> **Description of the task**: In the entries below, every line that contains "align" must be located and copied.

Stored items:
============================================================

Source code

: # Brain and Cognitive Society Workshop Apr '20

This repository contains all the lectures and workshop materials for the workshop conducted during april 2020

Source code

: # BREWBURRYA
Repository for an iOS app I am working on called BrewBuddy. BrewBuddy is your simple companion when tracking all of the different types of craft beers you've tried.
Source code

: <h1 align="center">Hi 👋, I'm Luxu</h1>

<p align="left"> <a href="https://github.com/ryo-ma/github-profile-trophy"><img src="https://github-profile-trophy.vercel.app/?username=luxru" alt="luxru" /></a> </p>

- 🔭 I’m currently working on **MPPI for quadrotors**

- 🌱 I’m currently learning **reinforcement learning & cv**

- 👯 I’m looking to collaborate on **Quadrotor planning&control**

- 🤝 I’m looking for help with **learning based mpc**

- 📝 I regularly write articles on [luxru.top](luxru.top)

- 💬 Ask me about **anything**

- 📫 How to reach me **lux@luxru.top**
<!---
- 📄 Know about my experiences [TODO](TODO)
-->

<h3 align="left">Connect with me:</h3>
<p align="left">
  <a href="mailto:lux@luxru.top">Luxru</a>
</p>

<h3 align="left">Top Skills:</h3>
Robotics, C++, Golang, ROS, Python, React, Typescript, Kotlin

============================================================

> **Response**:
: <h1 align="center">Hi 👋, I'm Luxu</h1>
<p align="left"> <a href="https://github.com/ryo-ma/github-profile-trophy"><img src="https://github-profile-trophy.vercel.app/?username=luxru" alt="luxru" /></a> </p>
<h3 align="left">Connect with me:</h3>
<p align="left">
<h3 align="left">Top Skills:</h3>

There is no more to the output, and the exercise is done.